* _Exercise inputs_:
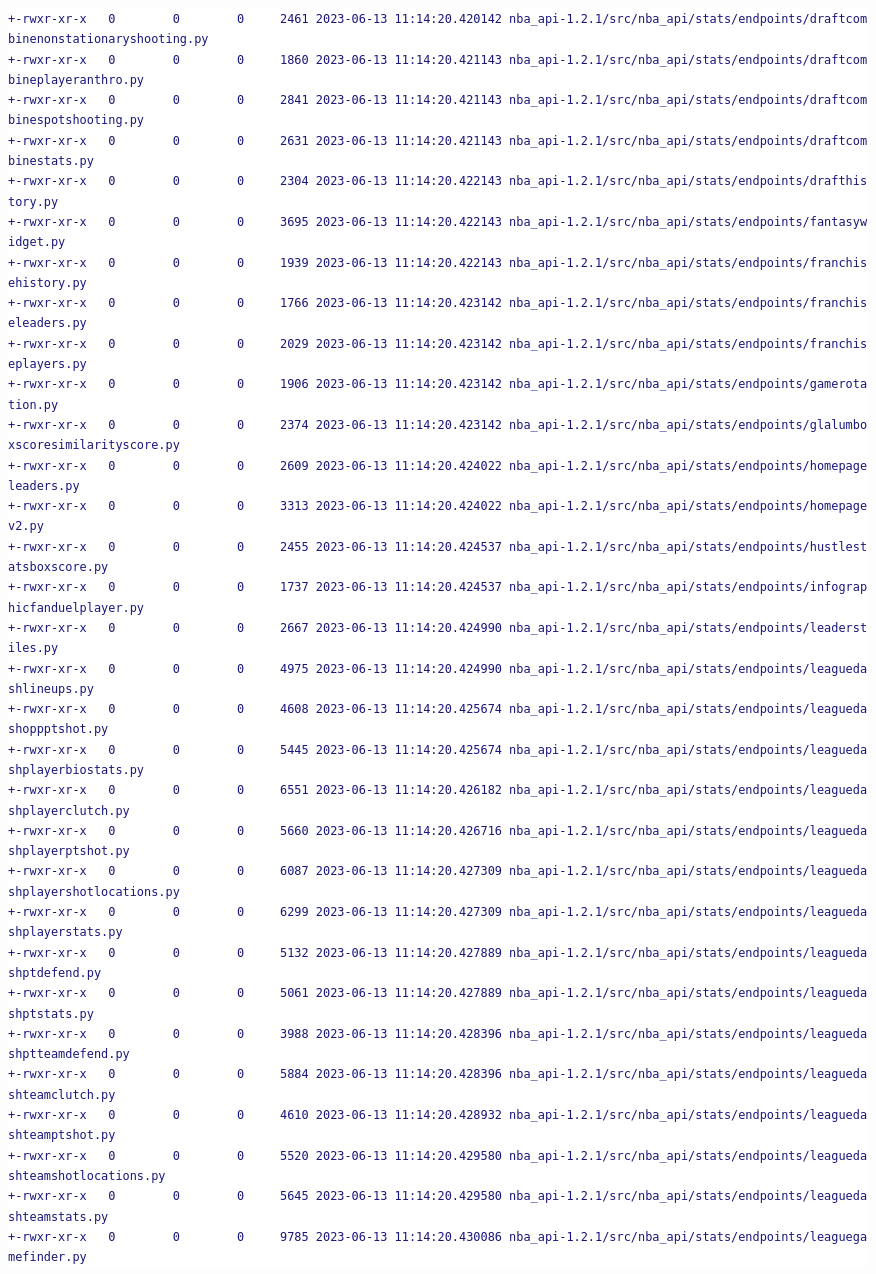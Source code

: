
 ```diff
+-rwxr-xr-x   0        0        0     2461 2023-06-13 11:14:20.420142 nba_api-1.2.1/src/nba_api/stats/endpoints/draftcombinenonstationaryshooting.py
+-rwxr-xr-x   0        0        0     1860 2023-06-13 11:14:20.421143 nba_api-1.2.1/src/nba_api/stats/endpoints/draftcombineplayeranthro.py
+-rwxr-xr-x   0        0        0     2841 2023-06-13 11:14:20.421143 nba_api-1.2.1/src/nba_api/stats/endpoints/draftcombinespotshooting.py
+-rwxr-xr-x   0        0        0     2631 2023-06-13 11:14:20.421143 nba_api-1.2.1/src/nba_api/stats/endpoints/draftcombinestats.py
+-rwxr-xr-x   0        0        0     2304 2023-06-13 11:14:20.422143 nba_api-1.2.1/src/nba_api/stats/endpoints/drafthistory.py
+-rwxr-xr-x   0        0        0     3695 2023-06-13 11:14:20.422143 nba_api-1.2.1/src/nba_api/stats/endpoints/fantasywidget.py
+-rwxr-xr-x   0        0        0     1939 2023-06-13 11:14:20.422143 nba_api-1.2.1/src/nba_api/stats/endpoints/franchisehistory.py
+-rwxr-xr-x   0        0        0     1766 2023-06-13 11:14:20.423142 nba_api-1.2.1/src/nba_api/stats/endpoints/franchiseleaders.py
+-rwxr-xr-x   0        0        0     2029 2023-06-13 11:14:20.423142 nba_api-1.2.1/src/nba_api/stats/endpoints/franchiseplayers.py
+-rwxr-xr-x   0        0        0     1906 2023-06-13 11:14:20.423142 nba_api-1.2.1/src/nba_api/stats/endpoints/gamerotation.py
+-rwxr-xr-x   0        0        0     2374 2023-06-13 11:14:20.423142 nba_api-1.2.1/src/nba_api/stats/endpoints/glalumboxscoresimilarityscore.py
+-rwxr-xr-x   0        0        0     2609 2023-06-13 11:14:20.424022 nba_api-1.2.1/src/nba_api/stats/endpoints/homepageleaders.py
+-rwxr-xr-x   0        0        0     3313 2023-06-13 11:14:20.424022 nba_api-1.2.1/src/nba_api/stats/endpoints/homepagev2.py
+-rwxr-xr-x   0        0        0     2455 2023-06-13 11:14:20.424537 nba_api-1.2.1/src/nba_api/stats/endpoints/hustlestatsboxscore.py
+-rwxr-xr-x   0        0        0     1737 2023-06-13 11:14:20.424537 nba_api-1.2.1/src/nba_api/stats/endpoints/infographicfanduelplayer.py
+-rwxr-xr-x   0        0        0     2667 2023-06-13 11:14:20.424990 nba_api-1.2.1/src/nba_api/stats/endpoints/leaderstiles.py
+-rwxr-xr-x   0        0        0     4975 2023-06-13 11:14:20.424990 nba_api-1.2.1/src/nba_api/stats/endpoints/leaguedashlineups.py
+-rwxr-xr-x   0        0        0     4608 2023-06-13 11:14:20.425674 nba_api-1.2.1/src/nba_api/stats/endpoints/leaguedashoppptshot.py
+-rwxr-xr-x   0        0        0     5445 2023-06-13 11:14:20.425674 nba_api-1.2.1/src/nba_api/stats/endpoints/leaguedashplayerbiostats.py
+-rwxr-xr-x   0        0        0     6551 2023-06-13 11:14:20.426182 nba_api-1.2.1/src/nba_api/stats/endpoints/leaguedashplayerclutch.py
+-rwxr-xr-x   0        0        0     5660 2023-06-13 11:14:20.426716 nba_api-1.2.1/src/nba_api/stats/endpoints/leaguedashplayerptshot.py
+-rwxr-xr-x   0        0        0     6087 2023-06-13 11:14:20.427309 nba_api-1.2.1/src/nba_api/stats/endpoints/leaguedashplayershotlocations.py
+-rwxr-xr-x   0        0        0     6299 2023-06-13 11:14:20.427309 nba_api-1.2.1/src/nba_api/stats/endpoints/leaguedashplayerstats.py
+-rwxr-xr-x   0        0        0     5132 2023-06-13 11:14:20.427889 nba_api-1.2.1/src/nba_api/stats/endpoints/leaguedashptdefend.py
+-rwxr-xr-x   0        0        0     5061 2023-06-13 11:14:20.427889 nba_api-1.2.1/src/nba_api/stats/endpoints/leaguedashptstats.py
+-rwxr-xr-x   0        0        0     3988 2023-06-13 11:14:20.428396 nba_api-1.2.1/src/nba_api/stats/endpoints/leaguedashptteamdefend.py
+-rwxr-xr-x   0        0        0     5884 2023-06-13 11:14:20.428396 nba_api-1.2.1/src/nba_api/stats/endpoints/leaguedashteamclutch.py
+-rwxr-xr-x   0        0        0     4610 2023-06-13 11:14:20.428932 nba_api-1.2.1/src/nba_api/stats/endpoints/leaguedashteamptshot.py
+-rwxr-xr-x   0        0        0     5520 2023-06-13 11:14:20.429580 nba_api-1.2.1/src/nba_api/stats/endpoints/leaguedashteamshotlocations.py
+-rwxr-xr-x   0        0        0     5645 2023-06-13 11:14:20.429580 nba_api-1.2.1/src/nba_api/stats/endpoints/leaguedashteamstats.py
+-rwxr-xr-x   0        0        0     9785 2023-06-13 11:14:20.430086 nba_api-1.2.1/src/nba_api/stats/endpoints/leaguegamefinder.py
```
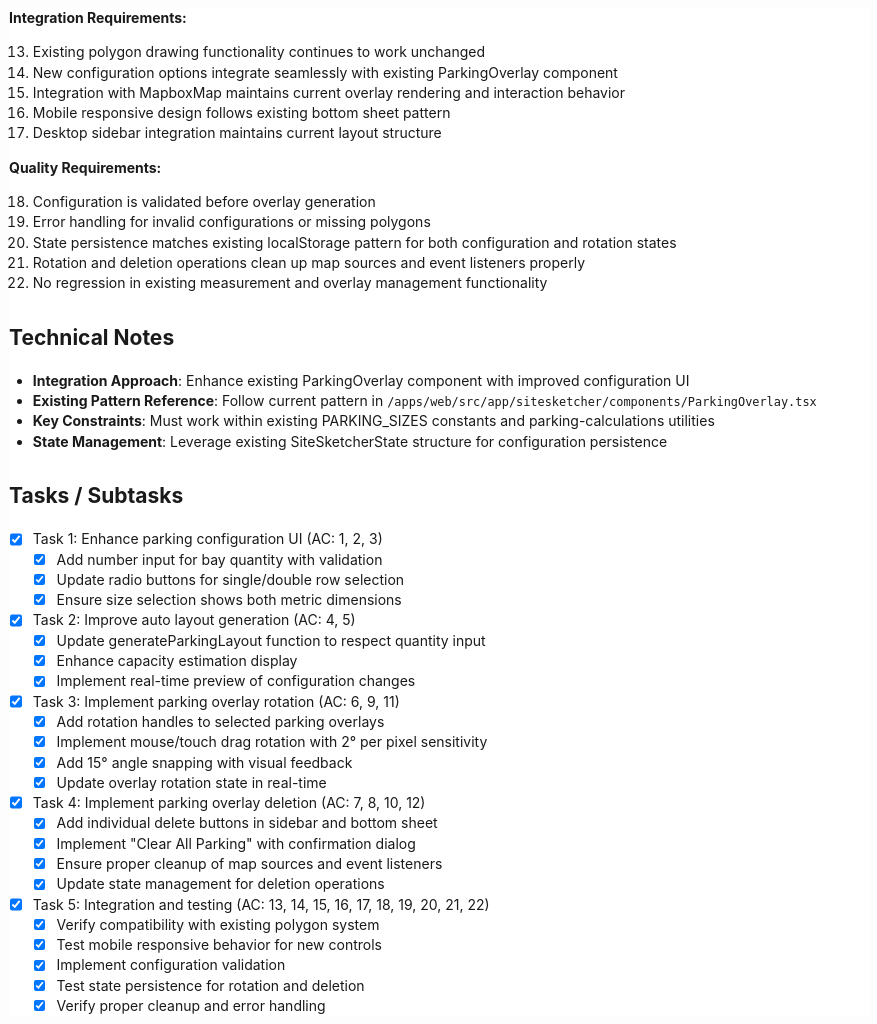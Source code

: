 **Integration Requirements:**

13. Existing polygon drawing functionality continues to work unchanged
14. New configuration options integrate seamlessly with existing ParkingOverlay component
15. Integration with MapboxMap maintains current overlay rendering and interaction behavior
16. Mobile responsive design follows existing bottom sheet pattern
17. Desktop sidebar integration maintains current layout structure

**Quality Requirements:**

18. Configuration is validated before overlay generation
19. Error handling for invalid configurations or missing polygons
20. State persistence matches existing localStorage pattern for both configuration and rotation states
21. Rotation and deletion operations clean up map sources and event listeners properly
22. No regression in existing measurement and overlay management functionality

## Technical Notes

- **Integration Approach**: Enhance existing ParkingOverlay component with improved configuration UI
- **Existing Pattern Reference**: Follow current pattern in `/apps/web/src/app/sitesketcher/components/ParkingOverlay.tsx`
- **Key Constraints**: Must work within existing PARKING_SIZES constants and parking-calculations utilities
- **State Management**: Leverage existing SiteSketcherState structure for configuration persistence

## Tasks / Subtasks

- [x] Task 1: Enhance parking configuration UI (AC: 1, 2, 3)
  - [x] Add number input for bay quantity with validation
  - [x] Update radio buttons for single/double row selection
  - [x] Ensure size selection shows both metric dimensions
- [x] Task 2: Improve auto layout generation (AC: 4, 5)
  - [x] Update generateParkingLayout function to respect quantity input
  - [x] Enhance capacity estimation display
  - [x] Implement real-time preview of configuration changes
- [x] Task 3: Implement parking overlay rotation (AC: 6, 9, 11)
  - [x] Add rotation handles to selected parking overlays
  - [x] Implement mouse/touch drag rotation with 2° per pixel sensitivity
  - [x] Add 15° angle snapping with visual feedback
  - [x] Update overlay rotation state in real-time
- [x] Task 4: Implement parking overlay deletion (AC: 7, 8, 10, 12)
  - [x] Add individual delete buttons in sidebar and bottom sheet
  - [x] Implement "Clear All Parking" with confirmation dialog
  - [x] Ensure proper cleanup of map sources and event listeners
  - [x] Update state management for deletion operations
- [x] Task 5: Integration and testing (AC: 13, 14, 15, 16, 17, 18, 19, 20, 21, 22)
  - [x] Verify compatibility with existing polygon system
  - [x] Test mobile responsive behavior for new controls
  - [x] Implement configuration validation
  - [x] Test state persistence for rotation and deletion
  - [x] Verify proper cleanup and error handling
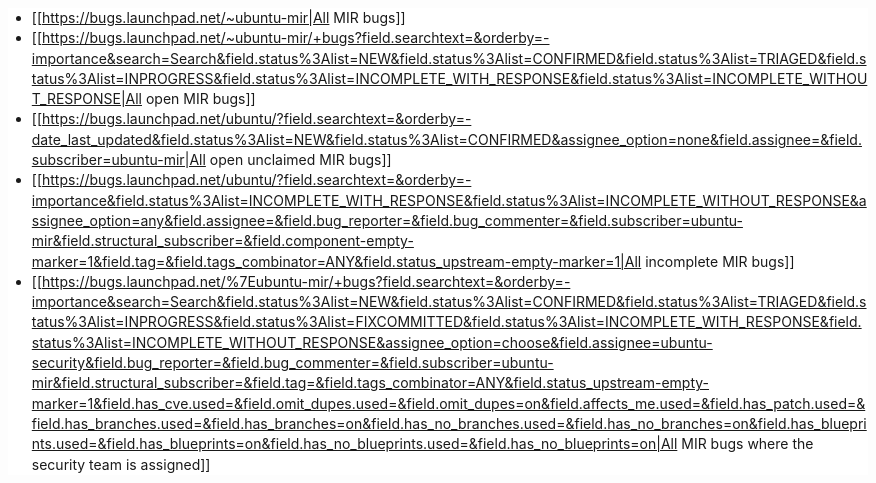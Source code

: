  * [[https://bugs.launchpad.net/~ubuntu-mir|All MIR bugs]]
 * [[https://bugs.launchpad.net/~ubuntu-mir/+bugs?field.searchtext=&orderby=-importance&search=Search&field.status%3Alist=NEW&field.status%3Alist=CONFIRMED&field.status%3Alist=TRIAGED&field.status%3Alist=INPROGRESS&field.status%3Alist=INCOMPLETE_WITH_RESPONSE&field.status%3Alist=INCOMPLETE_WITHOUT_RESPONSE|All open MIR bugs]]
 * [[https://bugs.launchpad.net/ubuntu/?field.searchtext=&orderby=-date_last_updated&field.status%3Alist=NEW&field.status%3Alist=CONFIRMED&assignee_option=none&field.assignee=&field.subscriber=ubuntu-mir|All open unclaimed MIR bugs]]
 * [[https://bugs.launchpad.net/ubuntu/?field.searchtext=&orderby=-importance&field.status%3Alist=INCOMPLETE_WITH_RESPONSE&field.status%3Alist=INCOMPLETE_WITHOUT_RESPONSE&assignee_option=any&field.assignee=&field.bug_reporter=&field.bug_commenter=&field.subscriber=ubuntu-mir&field.structural_subscriber=&field.component-empty-marker=1&field.tag=&field.tags_combinator=ANY&field.status_upstream-empty-marker=1|All incomplete MIR bugs]]
 * [[https://bugs.launchpad.net/%7Eubuntu-mir/+bugs?field.searchtext=&orderby=-importance&search=Search&field.status%3Alist=NEW&field.status%3Alist=CONFIRMED&field.status%3Alist=TRIAGED&field.status%3Alist=INPROGRESS&field.status%3Alist=FIXCOMMITTED&field.status%3Alist=INCOMPLETE_WITH_RESPONSE&field.status%3Alist=INCOMPLETE_WITHOUT_RESPONSE&assignee_option=choose&field.assignee=ubuntu-security&field.bug_reporter=&field.bug_commenter=&field.subscriber=ubuntu-mir&field.structural_subscriber=&field.tag=&field.tags_combinator=ANY&field.status_upstream-empty-marker=1&field.has_cve.used=&field.omit_dupes.used=&field.omit_dupes=on&field.affects_me.used=&field.has_patch.used=&field.has_branches.used=&field.has_branches=on&field.has_no_branches.used=&field.has_no_branches=on&field.has_blueprints.used=&field.has_blueprints=on&field.has_no_blueprints.used=&field.has_no_blueprints=on|All MIR bugs where the security team is assigned]]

* _What the exercise asks_: Once you find the line with "15. Integration with" above, print it and every line after it up to and including the line with "- **Integration Approach**: Enhance", exactly as written and nothing else.

* _Task answer_:
15. Integration with MapboxMap maintains current overlay rendering and interaction behavior
16. Mobile responsive design follows existing bottom sheet pattern
17. Desktop sidebar integration maintains current layout structure

**Quality Requirements:**

18. Configuration is validated before overlay generation
19. Error handling for invalid configurations or missing polygons
20. State persistence matches existing localStorage pattern for both configuration and rotation states
21. Rotation and deletion operations clean up map sources and event listeners properly
22. No regression in existing measurement and overlay management functionality

## Technical Notes

- **Integration Approach**: Enhance existing ParkingOverlay component with improved configuration UI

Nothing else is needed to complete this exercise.